What you need to do: Only the lines holding "motivoConsulta" are wanted. Copy every one from the records below.
══════════
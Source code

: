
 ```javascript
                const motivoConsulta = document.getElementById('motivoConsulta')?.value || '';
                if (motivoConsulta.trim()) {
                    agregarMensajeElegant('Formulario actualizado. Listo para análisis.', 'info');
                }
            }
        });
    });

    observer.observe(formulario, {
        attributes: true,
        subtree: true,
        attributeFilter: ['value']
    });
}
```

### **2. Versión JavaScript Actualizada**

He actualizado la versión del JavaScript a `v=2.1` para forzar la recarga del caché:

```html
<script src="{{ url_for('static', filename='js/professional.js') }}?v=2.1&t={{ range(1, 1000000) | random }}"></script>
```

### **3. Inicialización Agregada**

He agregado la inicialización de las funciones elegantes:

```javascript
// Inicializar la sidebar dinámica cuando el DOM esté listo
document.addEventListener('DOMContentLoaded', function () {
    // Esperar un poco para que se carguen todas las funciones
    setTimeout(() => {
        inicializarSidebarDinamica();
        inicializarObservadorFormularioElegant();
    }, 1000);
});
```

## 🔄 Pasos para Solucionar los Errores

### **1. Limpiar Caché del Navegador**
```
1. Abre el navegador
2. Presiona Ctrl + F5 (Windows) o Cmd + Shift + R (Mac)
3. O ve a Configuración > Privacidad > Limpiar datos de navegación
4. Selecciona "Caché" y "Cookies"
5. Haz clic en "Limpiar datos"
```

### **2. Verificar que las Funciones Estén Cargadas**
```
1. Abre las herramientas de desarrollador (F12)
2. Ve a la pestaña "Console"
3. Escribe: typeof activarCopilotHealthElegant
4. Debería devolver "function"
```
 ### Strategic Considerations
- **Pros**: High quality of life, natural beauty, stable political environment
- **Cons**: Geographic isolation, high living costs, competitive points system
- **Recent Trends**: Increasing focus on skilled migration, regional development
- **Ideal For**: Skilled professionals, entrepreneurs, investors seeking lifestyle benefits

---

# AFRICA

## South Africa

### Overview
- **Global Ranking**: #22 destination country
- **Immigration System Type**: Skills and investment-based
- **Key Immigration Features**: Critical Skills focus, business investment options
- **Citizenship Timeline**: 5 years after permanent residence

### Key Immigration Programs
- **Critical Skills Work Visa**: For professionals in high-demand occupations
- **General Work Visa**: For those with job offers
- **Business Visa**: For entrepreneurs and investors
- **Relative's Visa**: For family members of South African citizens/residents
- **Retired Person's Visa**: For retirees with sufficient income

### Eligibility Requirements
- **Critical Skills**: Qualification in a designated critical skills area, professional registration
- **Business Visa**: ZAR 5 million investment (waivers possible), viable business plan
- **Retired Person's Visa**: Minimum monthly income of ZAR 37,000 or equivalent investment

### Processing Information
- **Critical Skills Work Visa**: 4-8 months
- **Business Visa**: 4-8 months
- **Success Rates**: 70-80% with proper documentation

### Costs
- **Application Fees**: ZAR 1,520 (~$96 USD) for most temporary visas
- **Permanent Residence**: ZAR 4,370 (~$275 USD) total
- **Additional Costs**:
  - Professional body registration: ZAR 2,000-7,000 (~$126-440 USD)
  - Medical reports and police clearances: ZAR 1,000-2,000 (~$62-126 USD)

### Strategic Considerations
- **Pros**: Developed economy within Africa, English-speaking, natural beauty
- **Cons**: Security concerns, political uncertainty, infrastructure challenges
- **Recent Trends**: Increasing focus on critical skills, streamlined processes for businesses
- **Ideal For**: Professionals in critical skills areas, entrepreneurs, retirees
══════════
Expected output:
                const motivoConsulta = document.getElementById('motivoConsulta')?.value || '';
                if (motivoConsulta.trim()) {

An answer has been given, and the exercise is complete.